── DATA UNDER STUDY ──
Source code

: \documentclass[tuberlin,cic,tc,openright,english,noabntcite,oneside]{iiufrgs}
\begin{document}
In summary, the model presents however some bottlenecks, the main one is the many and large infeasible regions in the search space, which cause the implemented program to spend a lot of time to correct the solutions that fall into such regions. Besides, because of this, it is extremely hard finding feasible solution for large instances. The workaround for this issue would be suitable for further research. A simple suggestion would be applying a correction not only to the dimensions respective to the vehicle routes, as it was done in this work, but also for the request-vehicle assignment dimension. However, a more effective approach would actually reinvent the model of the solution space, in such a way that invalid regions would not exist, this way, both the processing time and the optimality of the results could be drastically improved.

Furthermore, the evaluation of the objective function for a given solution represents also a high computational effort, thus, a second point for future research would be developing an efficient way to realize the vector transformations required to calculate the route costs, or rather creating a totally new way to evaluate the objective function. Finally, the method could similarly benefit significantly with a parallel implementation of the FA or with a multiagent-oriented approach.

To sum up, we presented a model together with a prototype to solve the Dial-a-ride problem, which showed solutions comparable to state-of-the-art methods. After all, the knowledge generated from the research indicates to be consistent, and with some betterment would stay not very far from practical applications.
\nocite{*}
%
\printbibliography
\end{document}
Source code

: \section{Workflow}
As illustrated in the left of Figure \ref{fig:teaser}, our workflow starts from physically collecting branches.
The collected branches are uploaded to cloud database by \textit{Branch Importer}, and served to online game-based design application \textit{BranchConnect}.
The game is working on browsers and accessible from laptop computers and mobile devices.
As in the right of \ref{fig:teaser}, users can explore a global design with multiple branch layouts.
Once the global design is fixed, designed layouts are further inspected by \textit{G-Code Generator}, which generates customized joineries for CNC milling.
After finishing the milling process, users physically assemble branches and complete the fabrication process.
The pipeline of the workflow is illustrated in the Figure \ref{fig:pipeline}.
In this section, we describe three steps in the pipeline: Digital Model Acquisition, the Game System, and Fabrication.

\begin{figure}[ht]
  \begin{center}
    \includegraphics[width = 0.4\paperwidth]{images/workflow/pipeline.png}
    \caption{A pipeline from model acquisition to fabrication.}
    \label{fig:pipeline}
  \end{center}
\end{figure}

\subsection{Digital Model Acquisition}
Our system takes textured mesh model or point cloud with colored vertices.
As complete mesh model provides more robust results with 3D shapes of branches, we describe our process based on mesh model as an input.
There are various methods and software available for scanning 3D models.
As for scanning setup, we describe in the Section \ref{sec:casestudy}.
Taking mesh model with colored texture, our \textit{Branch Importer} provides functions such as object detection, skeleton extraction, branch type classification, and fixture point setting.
───
### PROBLEM STATEMENT:
All of the lines above should be returned exactly as written.

### FINISHED TASK:
Source code

: \documentclass[tuberlin,cic,tc,openright,english,noabntcite,oneside]{iiufrgs}
\begin{document}
In summary, the model presents however some bottlenecks, the main one is the many and large infeasible regions in the search space, which cause the implemented program to spend a lot of time to correct the solutions that fall into such regions. Besides, because of this, it is extremely hard finding feasible solution for large instances. The workaround for this issue would be suitable for further research. A simple suggestion would be applying a correction not only to the dimensions respective to the vehicle routes, as it was done in this work, but also for the request-vehicle assignment dimension. However, a more effective approach would actually reinvent the model of the solution space, in such a way that invalid regions would not exist, this way, both the processing time and the optimality of the results could be drastically improved.

Furthermore, the evaluation of the objective function for a given solution represents also a high computational effort, thus, a second point for future research would be developing an efficient way to realize the vector transformations required to calculate the route costs, or rather creating a totally new way to evaluate the objective function. Finally, the method could similarly benefit significantly with a parallel implementation of the FA or with a multiagent-oriented approach.

To sum up, we presented a model together with a prototype to solve the Dial-a-ride problem, which showed solutions comparable to state-of-the-art methods. After all, the knowledge generated from the research indicates to be consistent, and with some betterment would stay not very far from practical applications.
\nocite{*}
%
\printbibliography
\end{document}
Source code

: \section{Workflow}
As illustrated in the left of Figure \ref{fig:teaser}, our workflow starts from physically collecting branches.
The collected branches are uploaded to cloud database by \textit{Branch Importer}, and served to online game-based design application \textit{BranchConnect}.
The game is working on browsers and accessible from laptop computers and mobile devices.
As in the right of \ref{fig:teaser}, users can explore a global design with multiple branch layouts.
Once the global design is fixed, designed layouts are further inspected by \textit{G-Code Generator}, which generates customized joineries for CNC milling.
After finishing the milling process, users physically assemble branches and complete the fabrication process.
The pipeline of the workflow is illustrated in the Figure \ref{fig:pipeline}.
In this section, we describe three steps in the pipeline: Digital Model Acquisition, the Game System, and Fabrication.

\begin{figure}[ht]
  \begin{center}
    \includegraphics[width = 0.4\paperwidth]{images/workflow/pipeline.png}
    \caption{A pipeline from model acquisition to fabrication.}
    \label{fig:pipeline}
  \end{center}
\end{figure}

\subsection{Digital Model Acquisition}
Our system takes textured mesh model or point cloud with colored vertices.
As complete mesh model provides more robust results with 3D shapes of branches, we describe our process based on mesh model as an input.
There are various methods and software available for scanning 3D models.
As for scanning setup, we describe in the Section \ref{sec:casestudy}.
Taking mesh model with colored texture, our \textit{Branch Importer} provides functions such as object detection, skeleton extraction, branch type classification, and fixture point setting.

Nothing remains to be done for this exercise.